Don: We realized, because we’re LDS, that a portion of the clientele are looking for ‘modest’ dresses. That means not strapless. You have the Mormon girls, then a few other conservative Christian churches.

Plus you have a group of Russian families who are Baptist. So we fill that overall modest niche that no one else caters to. But modest (outfits) amounts to just 15 percent of our sales.

We also have unique dress designs no other store carries. Plus, we register every prom dress a girl buys. That way we don’t sell the same style or color to anyone else.

S-R: Because you jumped into this business without any experience in bridal fashions, how did you get yourself up-to-speed?

Don: We did online research. We talked to a couple bridal owners out of this area. We flew down to Salt Lake to look at bridal store down there.  The bridal business community has been very good as far as sharing information.
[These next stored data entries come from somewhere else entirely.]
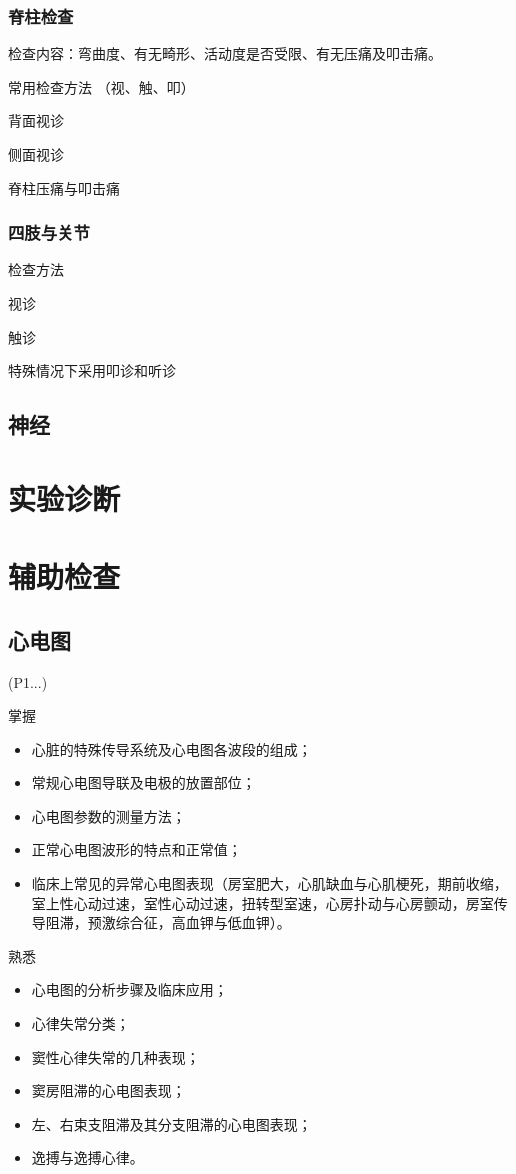 \documentclass[UTF8]{ctexbook}
\begin{document}
\section{脊柱检查}

检查内容：弯曲度、有无畸形、活动度是否受限、有无压痛及叩击痛。


常用检查方法
（视、触、叩）

背面视诊

侧面视诊

脊柱压痛与叩击痛

\section{四肢与关节}

检查方法

视诊

触诊

特殊情况下采用叩诊和听诊


\chapter{神经}

\part{实验诊断}
\part{辅助检查}
\chapter{心电图}(P1...)

掌握
\begin{itemize}
    \item 心脏的特殊传导系统及心电图各波段的组成；
    \item 常规心电图导联及电极的放置部位；
    \item 心电图参数的测量方法；
    \item 正常心电图波形的特点和正常值；
    \item 临床上常见的异常心电图表现（房室肥大，心肌缺血与心肌梗死，期前收缩，室上性心动过速，室性心动过速，扭转型室速，心房扑动与心房颤动，房室传导阻滞，预激综合征，高血钾与低血钾）。
\end{itemize}

熟悉
\begin{itemize}
    \item 心电图的分析步骤及临床应用；
    \item 心律失常分类；
    \item 窦性心律失常的几种表现；
    \item 窦房阻滞的心电图表现；
    \item 左、右束支阻滞及其分支阻滞的心电图表现；
    \item 逸搏与逸搏心律。
\end{itemize}
\end{document}
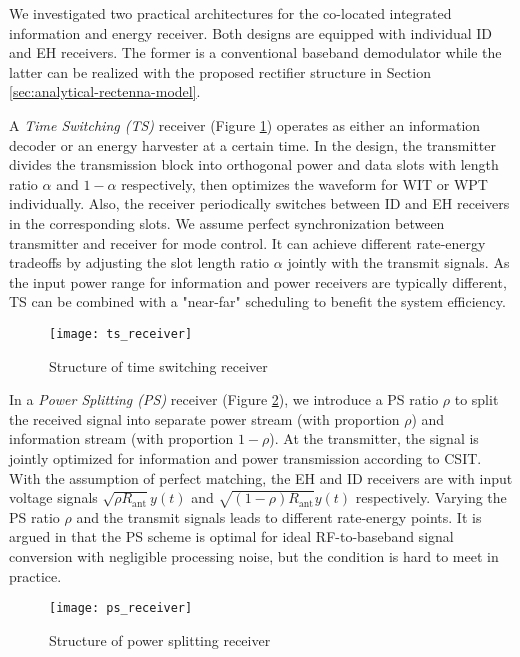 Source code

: We investigated two practical architectures for the co-located integrated information and energy receiver. Both designs are equipped with individual ID and EH receivers. The former is a conventional baseband demodulator while the latter can be realized with the proposed rectifier structure in Section \ref{sec:analytical-rectenna-model}.

A \textit{Time Switching (TS)} receiver (Figure \ref{fig:ts-receiver}) operates as either an information decoder or an energy harvester at a certain time. In the design, the transmitter divides the transmission block into orthogonal power and data slots with length ratio $\alpha $ and $1 - \alpha $ respectively, then optimizes the waveform for WIT or WPT individually. Also, the receiver periodically switches between ID and EH receivers in the corresponding slots. We assume perfect synchronization between transmitter and receiver for mode control. It can achieve different rate-energy tradeoffs by adjusting the slot length ratio $\alpha $ jointly with the transmit signals. As the input power range for information and power receivers are typically different, TS can be combined with a "near-far" scheduling \cite{Zhang2013} to benefit the system efficiency.

\begin{figure}
  \centering
    \texttt{[image: ts\_receiver]}
  \caption{Structure of time switching receiver \cite{Clerckx2019}}
  \label{fig:ts-receiver}
\end{figure}

In a \textit{Power Splitting (PS)} receiver (Figure \ref{fig:ps-receiver}), we introduce a PS ratio $\rho $ to split the received signal into separate power stream (with proportion $\rho $) and information stream (with proportion $1 - \rho $). At the transmitter, the signal is jointly optimized for information and power transmission according to CSIT. With the assumption of perfect matching, the EH and ID receivers are with input voltage signals $\sqrt {\rho {R_{{\text{ant}}}}} y(t)$ and $\sqrt {(1 - \rho ){R_{{\text{ant}}}}} y(t)$ respectively. Varying the PS ratio $\rho $ and the transmit signals leads to different rate-energy points. It is argued in \cite{Zhang2013} that the PS scheme is optimal for ideal RF-to-baseband signal conversion with negligible processing noise, but the condition is hard to meet in practice.

\begin{figure}
  \centering
    \texttt{[image: ps\_receiver]}
  \caption{Structure of power splitting receiver \cite{Clerckx2019}}
  \label{fig:ps-receiver}
\end{figure} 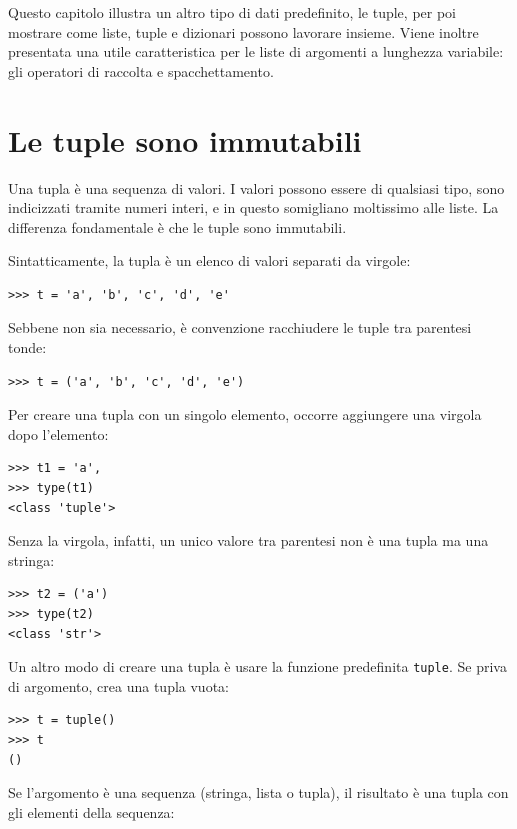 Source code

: \documentclass[10pt]{book}
\begin{document}
Questo capitolo illustra un altro tipo di dati predefinito, le tuple, per poi mostrare come liste, tuple e dizionari possono lavorare insieme. Viene inoltre presentata una utile caratteristica per le liste di argomenti a lunghezza variabile: gli operatori di raccolta e spacchettamento.

\section{Le tuple sono immutabili}

Una tupla è una sequenza di valori. I valori possono essere di qualsiasi tipo, sono indicizzati tramite numeri interi, e in questo somigliano moltissimo alle liste. La differenza fondamentale è che le tuple sono immutabili.

Sintatticamente, la tupla è un elenco di valori separati da virgole:

\begin{verbatim}
>>> t = 'a', 'b', 'c', 'd', 'e'
\end{verbatim}
%
Sebbene non sia necessario, è convenzione racchiudere le tuple tra
   parentesi tonde:

\begin{verbatim}
>>> t = ('a', 'b', 'c', 'd', 'e')
\end{verbatim}
%
Per creare una tupla con un singolo elemento, occorre aggiungere una
virgola dopo l'elemento:

\begin{verbatim}
>>> t1 = 'a',
>>> type(t1)
<class 'tuple'>
\end{verbatim}
%
Senza la virgola, infatti, un unico valore tra parentesi non è una tupla ma una stringa:

\begin{verbatim}
>>> t2 = ('a')
>>> type(t2)
<class 'str'>
\end{verbatim}
%
Un altro modo di creare una tupla è usare la funzione predefinita {\tt tuple}.
Se priva di argomento, crea una tupla vuota:

\begin{verbatim}
>>> t = tuple()
>>> t
()
\end{verbatim}
%
Se l'argomento è una sequenza (stringa, lista o tupla), il risultato è una tupla con gli elementi della sequenza:
\end{document}
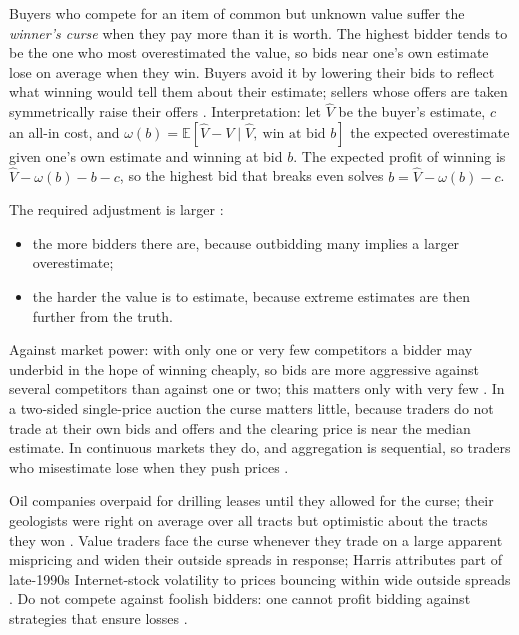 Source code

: \begin{qfdefinition}\label{def:winners-curse}
 Buyers who compete for an item of common but unknown value suffer the \emph{winner's curse} when they pay more than it is worth. The highest bidder tends to be the one who most overestimated the value, so bids near one's own estimate lose on average when they win. Buyers avoid it by lowering their bids to reflect what winning would tell them about their estimate; sellers whose offers are taken symmetrically raise their offers \citep[chap.~``Value Traders'', sec.~16.2.1.2, pp.~341--342]{alpha-harris}. Interpretation: let $\widehat V$ be the buyer's estimate, $c$ an all-in cost, and $\omega(b)=\mathbb{E}[\widehat V-V\mid\widehat V,\ \text{win at bid }b]$ the expected overestimate given one's own estimate and winning at bid $b$. The expected profit of winning is $\widehat V-\omega(b)-b-c$, so the highest bid that breaks even solves $b=\widehat V-\omega(b)-c$.

 The required adjustment is larger \citep[same sec., p.~342]{alpha-harris}:
\begin{itemize}
\item the more bidders there are, because outbidding many implies a larger overestimate;
\item the harder the value is to estimate, because extreme estimates are then further from the truth.
\end{itemize}
Against market power: with only one or very few competitors a bidder may underbid in the hope of winning cheaply, so bids are more aggressive against several competitors than against one or two; this matters only with very few \citep[same sec., p.~342]{alpha-harris}. In a two-sided single-price auction the curse matters little, because traders do not trade at their own bids and offers and the clearing price is near the median estimate. In continuous markets they do, and aggregation is sequential, so traders who misestimate lose when they push prices \citep[same sec., pp.~342--343]{alpha-harris}.

 Oil companies overpaid for drilling leases until they allowed for the curse; their geologists were right on average over all tracts but optimistic about the tracts they won \citep[same chap., box, p.~342]{alpha-harris}. Value traders face the curse whenever they trade on a large apparent mispricing and widen their outside spreads in response; Harris attributes part of late-1990s Internet-stock volatility to prices bouncing within wide outside spreads \citep[same chap., p.~343 and box]{alpha-harris}. Do not compete against foolish bidders: one cannot profit bidding against strategies that ensure losses \citep[same chap., p.~342]{alpha-harris}.


\end{qfdefinition}
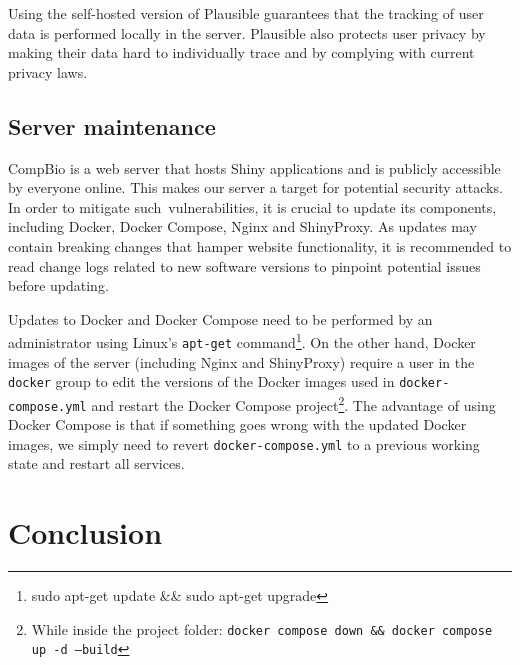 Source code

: Using the self-hosted version of Plausible guarantees that the tracking of user data is performed locally in the server. Plausible also protects user privacy by making their data hard to individually trace and by complying with current privacy laws. %

\subsection{Server maintenance}


CompBio is a web server that hosts Shiny applications and is publicly accessible by everyone online. This makes our server a target for potential security attacks. In order to mitigate such vulnerabilities, it is crucial to update its components, including Docker, Docker Compose, Nginx and ShinyProxy. As updates may contain breaking changes that hamper website functionality, it is recommended to read change logs related to new software versions to pinpoint potential issues before updating.


Updates to Docker and Docker Compose need to be performed by an administrator using Linux's \texttt{apt-get} command\footnote{sudo apt-get update \&\& sudo apt-get upgrade}. On the other hand, Docker images of the server (including Nginx and ShinyProxy) require a user in the \texttt{docker} group to edit the versions of the Docker images used in \texttt{docker-compose.yml} and restart the Docker Compose project\footnote{While inside the project folder: \texttt{docker compose down \&\& docker compose up -d --build}}. The advantage of using Docker Compose is that if something goes wrong with the updated Docker images, we simply need to revert \texttt{docker-compose.yml} to a previous working state and restart all services.

\section{Conclusion}


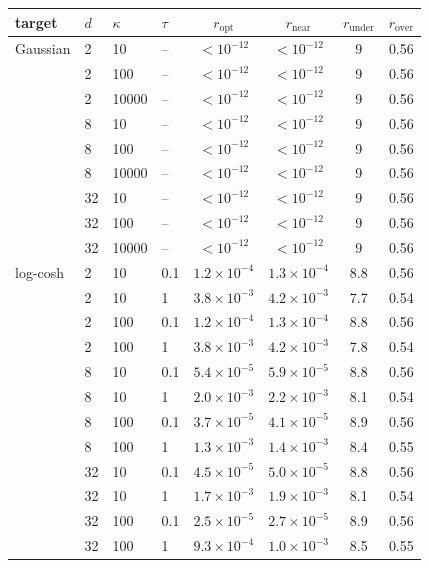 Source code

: \begin{tabular}{llll cccc}
\toprule
target & $d$ & $\kappa$ & $\tau$ & $r_{\mathrm{opt}}$ & $r_{\mathrm{near}}$ & $r_{\mathrm{under}}$ & $r_{\mathrm{over}}$ \\
\midrule
Gaussian & 2 & 10 & -- & $<\!10^{-12}$ & $<\!10^{-12}$ & 9 & 0.56 \\
 & 2 & 100 & -- & $<\!10^{-12}$ & $<\!10^{-12}$ & 9 & 0.56 \\
 & 2 & 10000 & -- & $<\!10^{-12}$ & $<\!10^{-12}$ & 9 & 0.56 \\
 & 8 & 10 & -- & $<\!10^{-12}$ & $<\!10^{-12}$ & 9 & 0.56 \\
 & 8 & 100 & -- & $<\!10^{-12}$ & $<\!10^{-12}$ & 9 & 0.56 \\
 & 8 & 10000 & -- & $<\!10^{-12}$ & $<\!10^{-12}$ & 9 & 0.56 \\
 & 32 & 10 & -- & $<\!10^{-12}$ & $<\!10^{-12}$ & 9 & 0.56 \\
 & 32 & 100 & -- & $<\!10^{-12}$ & $<\!10^{-12}$ & 9 & 0.56 \\
 & 32 & 10000 & -- & $<\!10^{-12}$ & $<\!10^{-12}$ & 9 & 0.56 \\
\midrule
log-cosh & 2 & 10 & 0.1 & $1.2\times10^{-4}$ & $1.3\times10^{-4}$ & 8.8 & 0.56 \\
 & 2 & 10 & 1 & $3.8\times10^{-3}$ & $4.2\times10^{-3}$ & 7.7 & 0.54 \\
 & 2 & 100 & 0.1 & $1.2\times10^{-4}$ & $1.3\times10^{-4}$ & 8.8 & 0.56 \\
 & 2 & 100 & 1 & $3.8\times10^{-3}$ & $4.2\times10^{-3}$ & 7.8 & 0.54 \\
 & 8 & 10 & 0.1 & $5.4\times10^{-5}$ & $5.9\times10^{-5}$ & 8.8 & 0.56 \\
 & 8 & 10 & 1 & $2.0\times10^{-3}$ & $2.2\times10^{-3}$ & 8.1 & 0.54 \\
 & 8 & 100 & 0.1 & $3.7\times10^{-5}$ & $4.1\times10^{-5}$ & 8.9 & 0.56 \\
 & 8 & 100 & 1 & $1.3\times10^{-3}$ & $1.4\times10^{-3}$ & 8.4 & 0.55 \\
 & 32 & 10 & 0.1 & $4.5\times10^{-5}$ & $5.0\times10^{-5}$ & 8.8 & 0.56 \\
 & 32 & 10 & 1 & $1.7\times10^{-3}$ & $1.9\times10^{-3}$ & 8.1 & 0.54 \\
 & 32 & 100 & 0.1 & $2.5\times10^{-5}$ & $2.7\times10^{-5}$ & 8.9 & 0.56 \\
 & 32 & 100 & 1 & $9.3\times10^{-4}$ & $1.0\times10^{-3}$ & 8.5 & 0.55 \\
\bottomrule
\end{tabular}
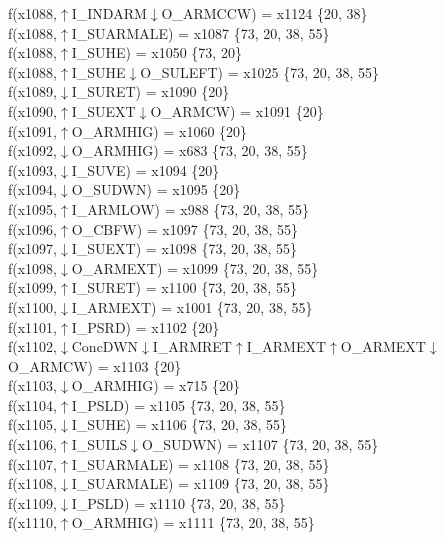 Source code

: f(x1088,$\uparrow$I\_INDARM$\downarrow$O\_ARMCCW) = x1124 \{20, 38\} \\  
f(x1088,$\uparrow$I\_SUARMALE) = x1087 \{73, 20, 38, 55\} \\  
f(x1088,$\uparrow$I\_SUHE) = x1050 \{73, 20\} \\  
f(x1088,$\uparrow$I\_SUHE$\downarrow$O\_SULEFT) = x1025 \{73, 20, 38, 55\} \\  
f(x1089,$\downarrow$I\_SURET) = x1090 \{20\} \\  
f(x1090,$\uparrow$I\_SUEXT$\downarrow$O\_ARMCW) = x1091 \{20\} \\  
f(x1091,$\uparrow$O\_ARMHIG) = x1060 \{20\} \\  
f(x1092,$\downarrow$O\_ARMHIG) = x683 \{73, 20, 38, 55\} \\  
f(x1093,$\downarrow$I\_SUVE) = x1094 \{20\} \\  
f(x1094,$\downarrow$O\_SUDWN) = x1095 \{20\} \\  
f(x1095,$\uparrow$I\_ARMLOW) = x988 \{73, 20, 38, 55\} \\  
f(x1096,$\uparrow$O\_CBFW) = x1097 \{73, 20, 38, 55\} \\  
f(x1097,$\downarrow$I\_SUEXT) = x1098 \{73, 20, 38, 55\} \\  
f(x1098,$\downarrow$O\_ARMEXT) = x1099 \{73, 20, 38, 55\} \\  
f(x1099,$\uparrow$I\_SURET) = x1100 \{73, 20, 38, 55\} \\  
f(x1100,$\downarrow$I\_ARMEXT) = x1001 \{73, 20, 38, 55\} \\  
f(x1101,$\uparrow$I\_PSRD) = x1102 \{20\} \\  
f(x1102,$\downarrow$ConcDWN$\downarrow$I\_ARMRET$\uparrow$I\_ARMEXT$\uparrow$O\_ARMEXT$\downarrow$O\_ARMCW) = x1103 \{20\} \\  
f(x1103,$\downarrow$O\_ARMHIG) = x715 \{20\} \\  
f(x1104,$\uparrow$I\_PSLD) = x1105 \{73, 20, 38, 55\} \\  
f(x1105,$\downarrow$I\_SUHE) = x1106 \{73, 20, 38, 55\} \\  
f(x1106,$\uparrow$I\_SUILS$\downarrow$O\_SUDWN) = x1107 \{73, 20, 38, 55\} \\  
f(x1107,$\uparrow$I\_SUARMALE) = x1108 \{73, 20, 38, 55\} \\  
f(x1108,$\downarrow$I\_SUARMALE) = x1109 \{73, 20, 38, 55\} \\  
f(x1109,$\downarrow$I\_PSLD) = x1110 \{73, 20, 38, 55\} \\  
f(x1110,$\uparrow$O\_ARMHIG) = x1111 \{73, 20, 38, 55\} \\  
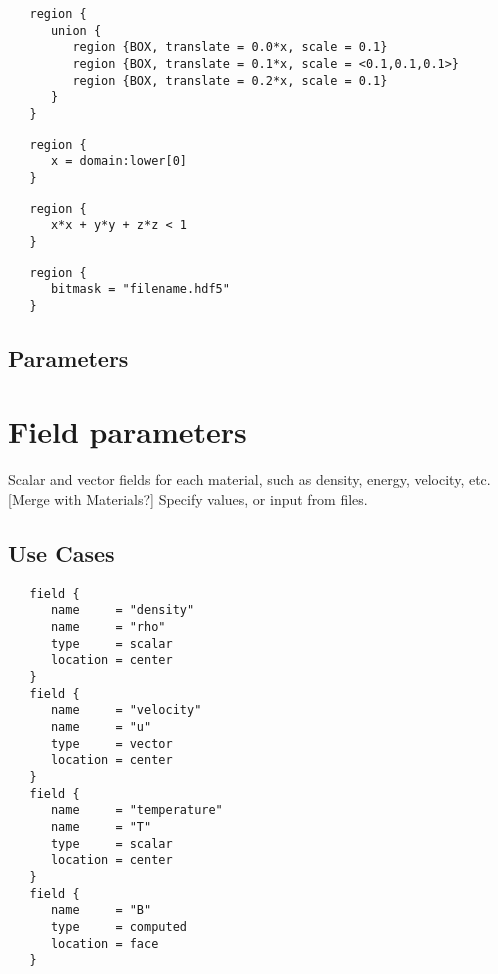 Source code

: \documentclass{book}
\begin{document}
\begin{verbatim}
   region {
      union {
         region {BOX, translate = 0.0*x, scale = 0.1}
         region {BOX, translate = 0.1*x, scale = <0.1,0.1,0.1>}
         region {BOX, translate = 0.2*x, scale = 0.1}
      }
   }
\end{verbatim}

\begin{verbatim}
   region {
      x = domain:lower[0]
   }
\end{verbatim}

\begin{verbatim}
   region {
      x*x + y*y + z*z < 1
   }
\end{verbatim}

\begin{verbatim}
   region {
      bitmask = "filename.hdf5"
   }
\end{verbatim}


\subsection{Parameters}

\section{Field parameters} \label{s:field}

Scalar and vector fields for each material, such as
 density, energy, velocity, etc.  [Merge with Materials?]  Specify
 values, or input from files.

\subsection{Use Cases}
\begin{verbatim}
   field {
      name     = "density"
      name     = "rho"
      type     = scalar
      location = center
   }
   field {
      name     = "velocity"
      name     = "u"
      type     = vector
      location = center
   }
   field {
      name     = "temperature"
      name     = "T"
      type     = scalar
      location = center
   }
   field {
      name     = "B"
      type     = computed
      location = face
   }
\end{verbatim}
\end{document}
Just not locally. Locally, it’s more cut-throat than helpful.

S-R: Meaning, what kind of response did you get in Spokane?

Don: Even in our dry cleaning business we could take a problem and some other owner would help and, say, do a batch of cleaning while we fixed one of our pieces of equipment.

Here, when we went into bridal, it was almost a brutal awakening in not being treated that way. Other local stores said things about us that weren’t kind. “They won’t last two years.” And, “They don’t know what they’re doing.” I thought it would be more community-based than that.

That’s not true of Mossuto’s Bridal. They’re willing to help by sending us people if they can’t provide something. And we reciprocate.

S-R: How long do you expect to stay in the business?

Don: I’m 66. My wife and I are both at retirement age. We’d love to be out of here anytime soon. We’re not aggressively trying to sell. But we’d love to transition this business to someone else who’s interested in the bridal business.

S-R: How many children do you have, and none of them want to take it over?

Don: We have three sons and three daughters. I’d say it’s almost impossible that any of them will want to take the business over.

S-R: Is this a good time to get into bridal?

Don: Over the past three years the business has been better. We’ve had three straight years of growth as the economy comes out of the recession.

Nationally, the dollars spent on wedding have increased two years in a row. Plus the number of bridal stores in this area has decreased, so the slices of the pie can be bigger.